Data records:

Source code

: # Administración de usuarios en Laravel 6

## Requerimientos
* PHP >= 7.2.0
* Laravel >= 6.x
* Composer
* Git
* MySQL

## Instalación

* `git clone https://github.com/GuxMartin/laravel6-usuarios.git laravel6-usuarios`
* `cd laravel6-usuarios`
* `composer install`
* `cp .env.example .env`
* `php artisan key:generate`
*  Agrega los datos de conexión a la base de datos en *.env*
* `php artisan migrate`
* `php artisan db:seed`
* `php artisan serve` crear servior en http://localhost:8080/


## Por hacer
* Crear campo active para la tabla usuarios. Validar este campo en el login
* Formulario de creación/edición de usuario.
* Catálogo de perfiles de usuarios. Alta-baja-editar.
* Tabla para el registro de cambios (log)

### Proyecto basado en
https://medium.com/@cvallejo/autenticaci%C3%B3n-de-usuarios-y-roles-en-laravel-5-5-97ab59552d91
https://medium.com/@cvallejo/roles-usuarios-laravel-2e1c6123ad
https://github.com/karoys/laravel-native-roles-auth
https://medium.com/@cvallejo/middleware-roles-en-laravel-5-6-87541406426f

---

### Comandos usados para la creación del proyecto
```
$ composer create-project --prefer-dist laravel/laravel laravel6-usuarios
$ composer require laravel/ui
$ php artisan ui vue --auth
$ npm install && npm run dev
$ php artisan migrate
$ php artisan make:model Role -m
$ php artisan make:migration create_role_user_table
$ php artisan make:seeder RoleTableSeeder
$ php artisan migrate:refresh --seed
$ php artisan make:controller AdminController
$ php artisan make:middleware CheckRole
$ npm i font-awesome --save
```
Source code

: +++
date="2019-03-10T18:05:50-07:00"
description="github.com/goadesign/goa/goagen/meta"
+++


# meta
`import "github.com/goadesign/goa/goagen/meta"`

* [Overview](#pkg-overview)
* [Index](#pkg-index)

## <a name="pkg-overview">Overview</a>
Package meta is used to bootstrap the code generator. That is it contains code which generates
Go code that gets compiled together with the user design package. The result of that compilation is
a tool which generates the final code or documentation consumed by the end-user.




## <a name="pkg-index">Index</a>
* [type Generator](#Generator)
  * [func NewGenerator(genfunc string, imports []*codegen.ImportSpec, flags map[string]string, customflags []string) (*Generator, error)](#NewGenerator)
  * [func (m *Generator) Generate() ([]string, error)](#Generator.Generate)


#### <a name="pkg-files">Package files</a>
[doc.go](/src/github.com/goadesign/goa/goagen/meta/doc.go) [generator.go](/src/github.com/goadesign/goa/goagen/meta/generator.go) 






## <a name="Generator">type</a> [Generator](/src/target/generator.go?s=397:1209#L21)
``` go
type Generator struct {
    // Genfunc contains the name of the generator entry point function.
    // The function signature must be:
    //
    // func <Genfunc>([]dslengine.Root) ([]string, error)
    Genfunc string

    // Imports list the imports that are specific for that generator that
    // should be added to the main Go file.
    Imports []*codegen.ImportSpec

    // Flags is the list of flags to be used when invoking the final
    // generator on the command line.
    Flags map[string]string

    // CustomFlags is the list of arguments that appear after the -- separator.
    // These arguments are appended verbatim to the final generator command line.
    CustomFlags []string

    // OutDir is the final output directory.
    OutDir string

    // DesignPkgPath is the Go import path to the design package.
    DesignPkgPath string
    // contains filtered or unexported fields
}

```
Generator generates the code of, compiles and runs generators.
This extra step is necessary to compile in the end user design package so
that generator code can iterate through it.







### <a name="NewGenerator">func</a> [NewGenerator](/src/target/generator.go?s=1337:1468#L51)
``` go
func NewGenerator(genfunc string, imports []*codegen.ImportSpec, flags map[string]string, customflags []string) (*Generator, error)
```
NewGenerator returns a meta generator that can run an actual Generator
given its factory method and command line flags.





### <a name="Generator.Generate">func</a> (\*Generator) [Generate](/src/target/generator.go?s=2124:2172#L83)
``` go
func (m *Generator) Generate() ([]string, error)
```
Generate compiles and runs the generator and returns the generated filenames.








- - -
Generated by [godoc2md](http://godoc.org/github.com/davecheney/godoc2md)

--

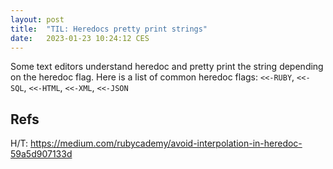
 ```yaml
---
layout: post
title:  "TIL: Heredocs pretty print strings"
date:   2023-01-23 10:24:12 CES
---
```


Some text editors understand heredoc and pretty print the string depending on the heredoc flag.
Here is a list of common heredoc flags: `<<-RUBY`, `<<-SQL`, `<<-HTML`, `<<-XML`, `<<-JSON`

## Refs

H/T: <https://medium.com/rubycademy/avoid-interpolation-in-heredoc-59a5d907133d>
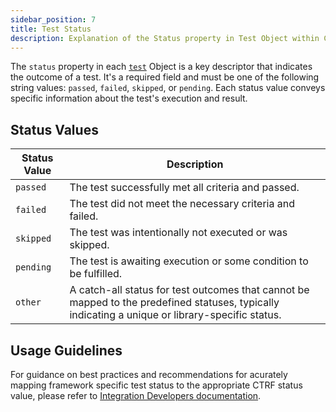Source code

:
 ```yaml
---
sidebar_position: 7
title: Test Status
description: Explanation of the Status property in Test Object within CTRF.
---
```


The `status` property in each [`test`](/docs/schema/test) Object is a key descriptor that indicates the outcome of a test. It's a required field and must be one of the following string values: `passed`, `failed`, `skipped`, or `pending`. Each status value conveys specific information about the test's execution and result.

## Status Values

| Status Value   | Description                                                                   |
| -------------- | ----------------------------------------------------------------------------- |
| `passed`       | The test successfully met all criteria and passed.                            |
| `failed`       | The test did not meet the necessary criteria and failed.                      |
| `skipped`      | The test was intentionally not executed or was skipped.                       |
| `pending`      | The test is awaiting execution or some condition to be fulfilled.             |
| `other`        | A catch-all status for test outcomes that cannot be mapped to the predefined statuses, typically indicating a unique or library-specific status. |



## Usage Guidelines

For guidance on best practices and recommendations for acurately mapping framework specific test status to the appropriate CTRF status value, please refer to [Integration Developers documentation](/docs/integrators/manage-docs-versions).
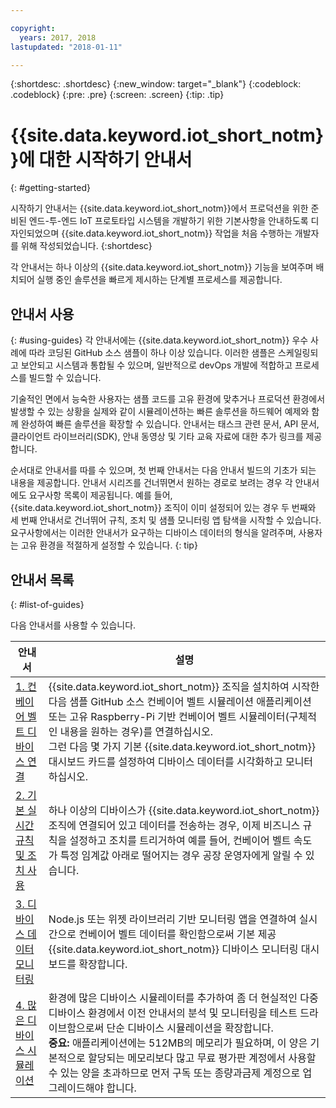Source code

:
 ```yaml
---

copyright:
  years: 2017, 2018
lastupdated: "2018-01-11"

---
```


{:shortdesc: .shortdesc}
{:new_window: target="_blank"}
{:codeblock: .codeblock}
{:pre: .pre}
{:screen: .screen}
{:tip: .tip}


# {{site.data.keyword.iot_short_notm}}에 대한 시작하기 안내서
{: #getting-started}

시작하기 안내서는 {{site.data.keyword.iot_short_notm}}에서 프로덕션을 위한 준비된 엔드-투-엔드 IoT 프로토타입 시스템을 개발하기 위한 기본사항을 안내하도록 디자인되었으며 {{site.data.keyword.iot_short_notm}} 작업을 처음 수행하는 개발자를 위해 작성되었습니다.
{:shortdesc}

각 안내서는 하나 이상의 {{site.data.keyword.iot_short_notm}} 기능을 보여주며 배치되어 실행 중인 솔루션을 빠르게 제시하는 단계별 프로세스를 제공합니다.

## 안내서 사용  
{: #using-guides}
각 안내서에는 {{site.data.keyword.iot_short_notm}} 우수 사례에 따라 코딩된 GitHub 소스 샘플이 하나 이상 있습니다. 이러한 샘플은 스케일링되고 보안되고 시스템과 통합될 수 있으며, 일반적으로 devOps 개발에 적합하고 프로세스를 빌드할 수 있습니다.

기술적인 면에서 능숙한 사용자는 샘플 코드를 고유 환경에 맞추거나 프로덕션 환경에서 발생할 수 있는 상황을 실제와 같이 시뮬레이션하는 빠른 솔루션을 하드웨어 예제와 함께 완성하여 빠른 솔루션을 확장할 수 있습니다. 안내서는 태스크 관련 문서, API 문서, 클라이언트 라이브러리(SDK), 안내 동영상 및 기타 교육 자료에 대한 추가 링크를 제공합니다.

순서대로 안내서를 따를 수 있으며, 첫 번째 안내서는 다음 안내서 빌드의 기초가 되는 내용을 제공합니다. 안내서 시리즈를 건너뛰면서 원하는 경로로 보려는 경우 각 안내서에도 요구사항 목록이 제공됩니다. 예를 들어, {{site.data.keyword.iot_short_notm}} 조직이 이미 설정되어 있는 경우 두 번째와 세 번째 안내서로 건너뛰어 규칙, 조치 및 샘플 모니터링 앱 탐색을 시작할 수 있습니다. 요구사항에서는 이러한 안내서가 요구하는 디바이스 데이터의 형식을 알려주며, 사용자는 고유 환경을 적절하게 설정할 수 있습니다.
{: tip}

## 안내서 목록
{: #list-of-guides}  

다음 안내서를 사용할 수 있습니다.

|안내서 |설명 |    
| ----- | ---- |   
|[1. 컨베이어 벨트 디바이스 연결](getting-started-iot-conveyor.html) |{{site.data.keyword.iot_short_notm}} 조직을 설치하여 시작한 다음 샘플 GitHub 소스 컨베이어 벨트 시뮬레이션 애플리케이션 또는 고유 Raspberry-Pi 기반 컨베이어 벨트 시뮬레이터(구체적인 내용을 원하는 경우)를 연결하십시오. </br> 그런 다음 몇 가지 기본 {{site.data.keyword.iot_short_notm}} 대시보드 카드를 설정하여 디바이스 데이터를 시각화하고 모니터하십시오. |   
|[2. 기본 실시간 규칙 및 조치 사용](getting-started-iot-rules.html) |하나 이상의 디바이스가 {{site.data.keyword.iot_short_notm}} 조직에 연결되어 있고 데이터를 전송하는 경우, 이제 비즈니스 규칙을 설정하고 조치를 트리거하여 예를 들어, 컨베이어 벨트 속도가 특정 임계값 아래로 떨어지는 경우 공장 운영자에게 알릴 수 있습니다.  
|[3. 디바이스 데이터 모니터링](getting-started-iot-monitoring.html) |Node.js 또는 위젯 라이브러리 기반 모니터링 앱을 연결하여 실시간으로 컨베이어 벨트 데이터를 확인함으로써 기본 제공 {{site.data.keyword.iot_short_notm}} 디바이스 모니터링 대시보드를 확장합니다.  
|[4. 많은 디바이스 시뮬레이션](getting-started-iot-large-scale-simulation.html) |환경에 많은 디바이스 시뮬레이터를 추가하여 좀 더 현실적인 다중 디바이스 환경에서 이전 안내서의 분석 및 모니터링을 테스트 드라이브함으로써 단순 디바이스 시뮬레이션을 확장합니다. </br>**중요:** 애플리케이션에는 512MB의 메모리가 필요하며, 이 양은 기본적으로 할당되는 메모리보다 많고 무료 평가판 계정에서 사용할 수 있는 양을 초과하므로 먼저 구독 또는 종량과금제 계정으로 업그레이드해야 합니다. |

==

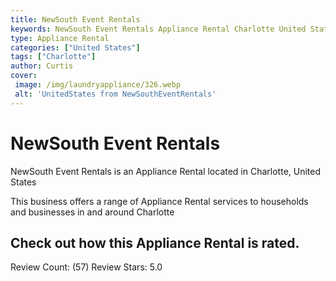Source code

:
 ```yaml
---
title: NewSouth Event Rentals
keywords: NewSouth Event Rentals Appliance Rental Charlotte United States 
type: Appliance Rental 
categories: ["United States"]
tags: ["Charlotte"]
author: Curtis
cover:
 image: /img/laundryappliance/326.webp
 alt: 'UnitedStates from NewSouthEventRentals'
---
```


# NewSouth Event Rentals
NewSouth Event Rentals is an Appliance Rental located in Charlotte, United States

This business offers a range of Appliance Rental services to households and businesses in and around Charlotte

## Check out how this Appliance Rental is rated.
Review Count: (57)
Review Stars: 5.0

Problem to work on:
If a line in the entries above contains the word "DesignPkgPath", copy it.

Result of the task:
    // DesignPkgPath is the Go import path to the design package.
    DesignPkgPath string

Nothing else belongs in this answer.